Mata Jack menyipit ketika ia menyeringai. "Sejauh ini Roma yang unggul. Selisih sekitar dua puluhan kemenangan mungkin."

"Oh!" Kenan menunjuk Jack. "Aku tau! Kamu fans Roma."

Jack tergelak. "Nggak usah kencang-kencang ngomongnya. Roma udah lama puasa juara. Hahahaha."

"Hahahaha. Terus kenapa masih ngefans?"

"Ehm..." Jack tersenyum seraya ikut kejahilan Kenan yang menyobek-nyobek rumput di lapangan. "Gimana ya ngomongnya? Jawaban aku pasti sama kayak mayoritas Romanisti[9]," katanya. "Karena dari awal aku udah kepincut sama Totti."

"Oh, aku tau. Francesco Totti kan?" tanya Kenan yang langsung dijawab anggukan oleh Jack. "Aku pernah sesekali ngebaca beritanya."

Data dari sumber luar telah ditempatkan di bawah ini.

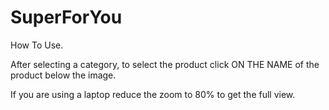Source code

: # SuperForYou


How To Use.

After selecting a category, to select the product click ON THE NAME of the product below the image.


If you are using a laptop reduce the zoom to 80% to get the full view.
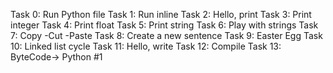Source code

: Task 0: Run Python file
Task 1: Run inline
Task 2: Hello, print
Task 3: Print integer
Task 4: Print float
Task 5: Print string
Task 6: Play with strings
Task 7: Copy -Cut -Paste
Task 8: Create a new sentence
Task 9: Easter Egg
Task 10: Linked list cycle
Task 11: Hello, write
Task 12: Compile
Task 13: ByteCode-> Python #1
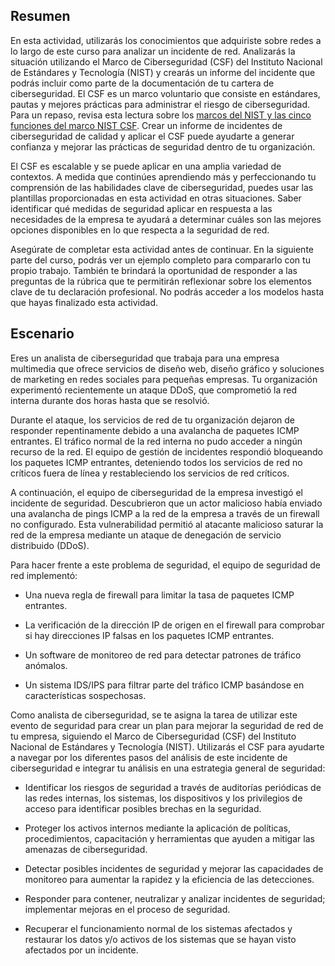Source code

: 
## Resumen

En esta actividad, utilizarás los conocimientos que adquiriste sobre redes a lo largo de este curso para analizar un incidente de red. Analizarás la situación utilizando el Marco de Ciberseguridad (CSF) del Instituto Nacional de Estándares y Tecnología (NIST) y crearás un informe del incidente que podrás incluir como parte de la documentación de tu cartera de ciberseguridad. El CSF es un marco voluntario que consiste en estándares, pautas y mejores prácticas para administrar el riesgo de ciberseguridad. Para un repaso, revisa esta lectura sobre los [marcos del NIST y las cinco funciones del marco NIST CSF](https://docs.google.com/document/d/15yCDbDCOAcJw-LTz2DeCA7UeLRfvsf176T6MA6ku6ok/template/preview). Crear un informe de incidentes de ciberseguridad de calidad y aplicar el CSF puede ayudarte a generar confianza y mejorar las prácticas de seguridad dentro de tu organización. 

El CSF es escalable y se puede aplicar en una amplia variedad de contextos. A medida que continúes aprendiendo más y perfeccionando tu comprensión de las habilidades clave de ciberseguridad, puedes usar las plantillas proporcionadas en esta actividad en otras situaciones. Saber identificar qué medidas de seguridad aplicar en respuesta a las necesidades de la empresa te ayudará a determinar cuáles son las mejores opciones disponibles en lo que respecta a la seguridad de red.

Asegúrate de completar esta actividad antes de continuar. En la siguiente parte del curso, podrás ver un ejemplo completo para compararlo con tu propio trabajo. También te brindará la oportunidad de responder a las preguntas de la rúbrica que te permitirán reflexionar sobre los elementos clave de tu declaración profesional. No podrás acceder a los modelos hasta que hayas finalizado esta actividad. 

## Escenario

Eres un analista de ciberseguridad que trabaja para una empresa multimedia que ofrece servicios de diseño web, diseño gráfico y soluciones de marketing en redes sociales para pequeñas empresas. Tu organización experimentó recientemente un ataque DDoS, que comprometió la red interna durante dos horas hasta que se resolvió.

Durante el ataque, los servicios de red de tu organización dejaron de responder repentinamente debido a una avalancha de paquetes ICMP entrantes. El tráfico normal de la red interna no pudo acceder a ningún recurso de la red. El equipo de gestión de incidentes respondió bloqueando los paquetes ICMP entrantes, deteniendo todos los servicios de red no críticos fuera de línea y restableciendo los servicios de red críticos. 

A continuación, el equipo de ciberseguridad de la empresa investigó el incidente de seguridad. Descubrieron que un actor malicioso había enviado una avalancha de pings ICMP a la red de la empresa a través de un firewall no configurado. Esta vulnerabilidad permitió al atacante malicioso saturar la red de la empresa mediante un ataque de denegación de servicio distribuido (DDoS). 

Para hacer frente a este problema de seguridad, el equipo de seguridad de red implementó: 
- Una nueva regla de firewall para limitar la tasa de paquetes ICMP entrantes.

- La verificación de la dirección IP de origen en el firewall para comprobar si hay direcciones IP falsas en los paquetes ICMP entrantes.

- Un software de monitoreo de red para detectar patrones de tráfico anómalos.

- Un sistema IDS/IPS para filtrar parte del tráfico ICMP basándose en características sospechosas.

Como analista de ciberseguridad, se te asigna la tarea de utilizar este evento de seguridad para crear un plan para mejorar la seguridad de red de tu empresa, siguiendo el Marco de Ciberseguridad (CSF) del Instituto Nacional de Estándares y Tecnología (NIST). Utilizarás el CSF para ayudarte a navegar por los diferentes pasos del análisis de este incidente de ciberseguridad e integrar tu análisis en una estrategia general de seguridad:
- Identificar los riesgos de seguridad a través de auditorías periódicas de las redes internas, los sistemas, los dispositivos y los privilegios de acceso para identificar posibles brechas en la seguridad. 

- Proteger los activos internos mediante la aplicación de políticas, procedimientos, capacitación y herramientas que ayuden a mitigar las amenazas de ciberseguridad. 

- Detectar posibles incidentes de seguridad y mejorar las capacidades de monitoreo para aumentar la rapidez y la eficiencia de las detecciones. 

- Responder para contener, neutralizar y analizar incidentes de seguridad; implementar mejoras en el proceso de seguridad. 

- Recuperar el funcionamiento normal de los sistemas afectados y restaurar los datos y/o activos de los sistemas que se hayan visto afectados por un incidente. 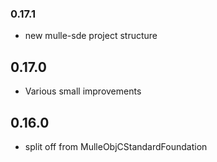 ### 0.17.1

* new mulle-sde project structure

## 0.17.0

* Various small improvements


## 0.16.0

* split off from MulleObjCStandardFoundation
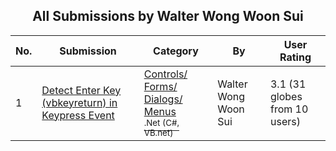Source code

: ﻿<div align="center">

## All Submissions by Walter Wong Woon Sui

</div>

No.  | Submission | Category | By   | User Rating
---- | ---------- | -------- | ---- | -----------
1 | [Detect Enter Key \(vbkeyreturn\) in Keypress Event<br />](https://github.com/Planet-Source-Code/walter-wong-woon-sui-detect-enter-key-vbkeyreturn-in-keypress-event__10-1131) | [Controls/ Forms/ Dialogs/ Menus<br /><sup>.Net (C#, VB.net)</sup>](../ByCategory/controls-forms-dialogs-menus__10-3.md) | Walter Wong Woon Sui | 3.1 (31 globes from 10 users)
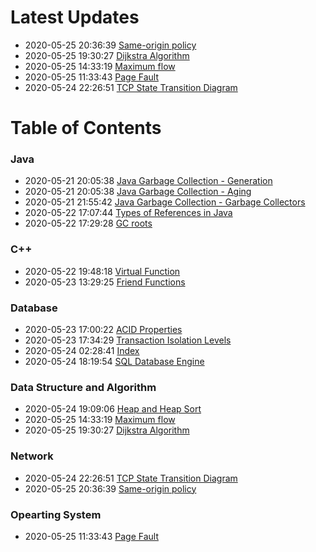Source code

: # Latest Updates

 - 2020-05-25 20:36:39  [Same-origin policy](network/same-origin.md) 
 - 2020-05-25 19:30:27  [Dijkstra Algorithm](dsa/dijkstra.md) 
 - 2020-05-25 14:33:19  [Maximum flow](dsa/max-flow.md) 
 - 2020-05-25 11:33:43  [Page Fault](os/page-fault.md) 
 - 2020-05-24 22:26:51  [TCP State Transition Diagram](network/tcp-state.md) 

# Table of Contents

### Java

 - 2020-05-21 20:05:38  [Java Garbage Collection - Generation](java/gc-generation.md) 
 - 2020-05-21 20:05:38  [Java Garbage Collection - Aging](java/gc-aging.md) 
 - 2020-05-21 21:55:42  [Java Garbage Collection - Garbage Collectors](java/gc-collector.md) 
 - 2020-05-22 17:07:44  [Types of References in Java](java/gc-references.md) 
 - 2020-05-22 17:29:28  [GC roots](java/gc-roots.md) 

### C++

 - 2020-05-22 19:48:18  [Virtual Function](cpp/virtual-func.md) 
 - 2020-05-23 13:29:25  [Friend Functions](cpp/friend_func.md) 

### Database

 - 2020-05-23 17:00:22  [ACID Properties](db/acid.md) 
 - 2020-05-23 17:34:29  [Transaction Isolation Levels](db/transcation-isolation.md) 
 - 2020-05-24 02:28:41  [Index](db/db-index.md) 
 - 2020-05-24 18:19:54  [SQL Database Engine](db/engine.md) 

### Data Structure and Algorithm

 - 2020-05-24 19:09:06  [Heap and Heap Sort](dsa/heap.md) 
 - 2020-05-25 14:33:19  [Maximum flow](dsa/max-flow.md) 
 - 2020-05-25 19:30:27  [Dijkstra Algorithm](dsa/dijkstra.md) 

### Network

 - 2020-05-24 22:26:51  [TCP State Transition Diagram](network/tcp-state.md) 
 - 2020-05-25 20:36:39  [Same-origin policy](network/same-origin.md) 

### Opearting System

 - 2020-05-25 11:33:43  [Page Fault](os/page-fault.md) 

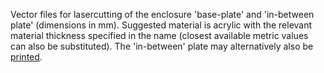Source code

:Vector files for lasercutting of the enclosure 'base-plate' and 'in-between plate' (dimensions in mm). Suggested material is acrylic with the relevant material thickness specified in the name (closest available metric values can also be substituted). The 'in-between' plate may alternatively also be [printed](https://github.com/MIT-Senseable-City-Lab/OSCS/tree/main/Build/Hardware/Hardware%20enclosure/To%20Print).
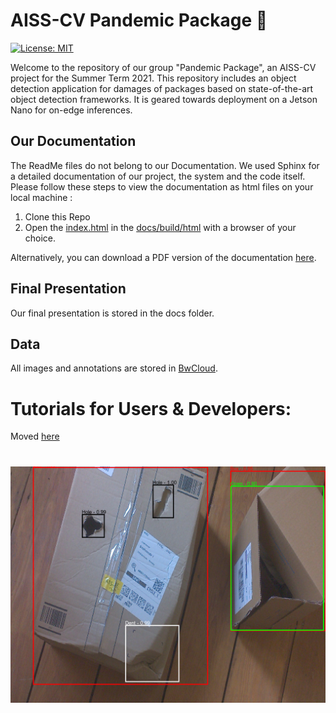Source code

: # AISS-CV Pandemic Package :book:
[![License: MIT](https://img.shields.io/badge/License-MIT-yellow.svg)](https://opensource.org/licenses/MIT)


Welcome to the repository of our group "Pandemic Package", an AISS-CV project for the Summer Term 2021. This repository includes an object detection application for damages of packages based on state-of-the-art object detection frameworks. It is geared towards deployment on a Jetson Nano for on-edge inferences.

## Our Documentation
The ReadMe files do not belong to our Documentation. We used Sphinx for a detailed documentation of our project, the system and the code itself. 
Please follow these steps to view the documentation as html files on your local machine :
1.  Clone this Repo
2.  Open the [index.html](docs/build/html/index.html) in the [docs/build/html](docs/build/html) with a browser of your choice. 

Alternatively, you can download a PDF version of the documentation [here](docs/build/latex/AISS-CV.pdf).

## Final Presentation
Our final presentation is stored in the docs folder.

## Data
All images and annotations are stored in [BwCloud](https://bwsyncandshare.kit.edu/s/s5Yr4QQrCEfdigo).

# Tutorials for Users & Developers:
Moved [here](Developer_Tutorials.md)

# 
<center><img src="docs/source/img/final_example2.png" alt="Example Detection" width="800"/></center>
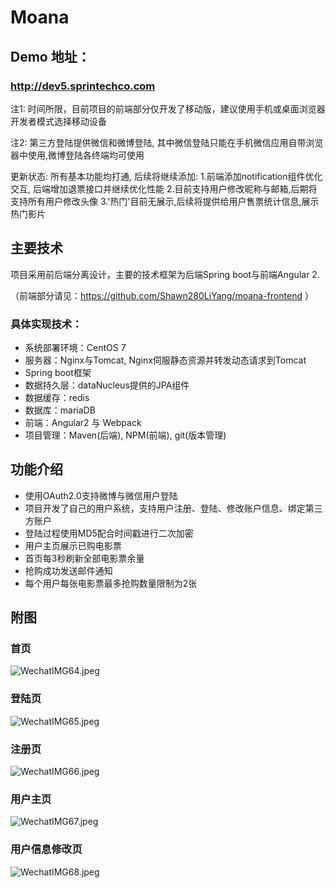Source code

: # **Moana**

## Demo 地址： ##

### http://dev5.sprintechco.com ###
注1: 时间所限，目前项目的前端部分仅开发了移动版，建议使用手机或桌面浏览器开发者模式选择移动设备

注2: 第三方登陆提供微信和微博登陆, 其中微信登陆只能在手机微信应用自带浏览器中使用,微博登陆各终端均可使用

更新状态: 所有基本功能均打通, 后续将继续添加:
1.前端添加notification组件优化交互, 后端增加退票接口并继续优化性能 
2.目前支持用户修改昵称与邮箱,后期将支持所有用户修改头像
3.'热门'目前无展示,后续将提供给用户售票统计信息,展示热门影片

## 主要技术 ##

项目采用前后端分离设计，主要的技术框架为后端Spring boot与前端Angular 2.

（前端部分请见：https://github.com/Shawn280LiYang/moana-frontend ）

### 具体实现技术： ###
* 系统部署环境：CentOS 7
* 服务器：Nginx与Tomcat, Nginx伺服静态资源并转发动态请求到Tomcat
* Spring boot框架
* 数据持久层：dataNucleus提供的JPA组件
* 数据缓存：redis
* 数据库：mariaDB
* 前端：Angular2 与 Webpack
* 项目管理：Maven(后端), NPM(前端), git(版本管理)

## 功能介绍 ##
* 使用OAuth2.0支持微博与微信用户登陆
* 项目开发了自己的用户系统，支持用户注册、登陆、修改账户信息、绑定第三方账户
* 登陆过程使用MD5配合时间戳进行二次加密
* 用户主页展示已购电影票
* 首页每3秒刷新全部电影票余量
* 抢购成功发送邮件通知
* 每个用户每张电影票最多抢购数量限制为2张

## 附图 ##

### 首页 ###

![WechatIMG64.jpeg](https://github.com/Shawn280LiYang/moana-backend/raw/master/screenshots/WechatIMG64.jpeg)

### 登陆页 ###

![WechatIMG65.jpeg](https://github.com/Shawn280LiYang/moana-backend/raw/master/screenshots/WechatIMG65.jpeg)

### 注册页 ###

![WechatIMG66.jpeg](https://github.com/Shawn280LiYang/moana-backend/raw/master/screenshots/WechatIMG66.jpeg)

### 用户主页 ###

![WechatIMG67.jpeg](https://github.com/Shawn280LiYang/moana-backend/raw/master/screenshots/WechatIMG67.jpeg)

### 用户信息修改页 ###

![WechatIMG68.jpeg](https://github.com/Shawn280LiYang/moana-backend/raw/master/screenshots/WechatIMG68.jpeg)
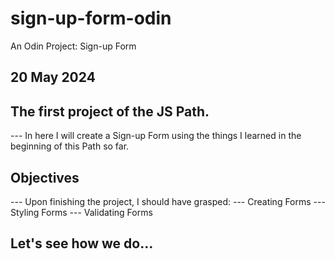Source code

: # sign-up-form-odin 
An Odin Project: Sign-up Form

## 20 May 2024

## The first project of the JS Path.
--- In here I will create a Sign-up Form using the things I learned in the 
    beginning of this Path so far.

## Objectives
--- Upon finishing the project, I should have grasped:
    --- Creating Forms
    --- Styling Forms
    --- Validating Forms

## Let's see how we do...
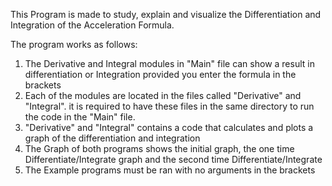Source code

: This Program is made to study, explain and visualize the Differentiation and Integration of the Acceleration Formula.

The program works as follows:
1. The Derivative and Integral modules in "Main" file can show a result in differentiation or Integration provided you enter the formula in the brackets
2. Each of the modules are located in the files called "Derivative" and "Integral". it is required to have these files in the same directory to run the code in the "Main" file.
3. "Derivative" and "Integral" contains a code that calculates and plots a graph of the differentiation and integration
4. The Graph of both programs shows the initial graph, the one time Differentiate/Integrate graph and the second time Differentiate/Integrate
5. The Example programs must be ran with no arguments in the brackets

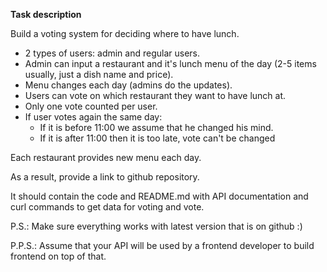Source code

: **Task description**

Build a voting system for deciding where to have lunch.

* 2 types of users: admin and regular users.
* Admin can input a restaurant and it's lunch menu of the day (2-5 items usually, just a dish name and price).
* Menu changes each day (admins do the updates).
* Users can vote on which restaurant they want to have lunch at.
* Only one vote counted per user.
* If user votes again the same day:
  * If it is before 11:00 we assume that he changed his mind.
  * If it is after 11:00 then it is too late, vote can't be changed

Each restaurant provides new menu each day.

As a result, provide a link to github repository.

It should contain the code and README.md with API documentation and curl commands to get data for voting and vote.

P.S.: Make sure everything works with latest version that is on github :)

P.P.S.: Assume that your API will be used by a frontend developer to build frontend on top of that.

"Iya, Francesco Totti. Pemain asli Roma yang sampai pensiun pun cuma bermain untuk AS Roma. Nggak tau deh berapa banyak tawaran klub yang sudah ia tolak sepanjang karir dia," kata Jack. "Tapi, nggak cuma itu sih yang jadi daya tarik. Kemaren juga ada pemain berdarah Indonesia yang jadi pemain inti AS Roma."

Mata Kenan membesar. "Oh ya?"

Jack mengangguk. "Ehm... orang Batak lebih tepatnya. Nama pemain itu Radja Nainggolan."

"Wah!" seru Jack. "Hebat."

"Sebenarnya sih dia pemain dari negara Belgia, tapi karena bapaknya orang Indonesia dan kebetulan orang Batak ya jadi otomatis dong dia berdarah Indonesia. Berasa bangga nggak sih ngebawa nama Indonesia di pertandingan dunia?" Jack menatap Kenan yang terlihat begitu semangat. "Seenggaknya itu membuktikan kalau darah Indonesia juga bisa jadi pemain internasional kan?"

Kenan mengangguk.

"Tapi, memang sih. Nggak bisa dielak. Dari sekian banyak alasan jadi Romanisti, mungkin 90% fans bakal ngomong kalau mereka jadi Romanisti karena Totti." Jack tersenyum dan kembali melanjutkan perkataannya.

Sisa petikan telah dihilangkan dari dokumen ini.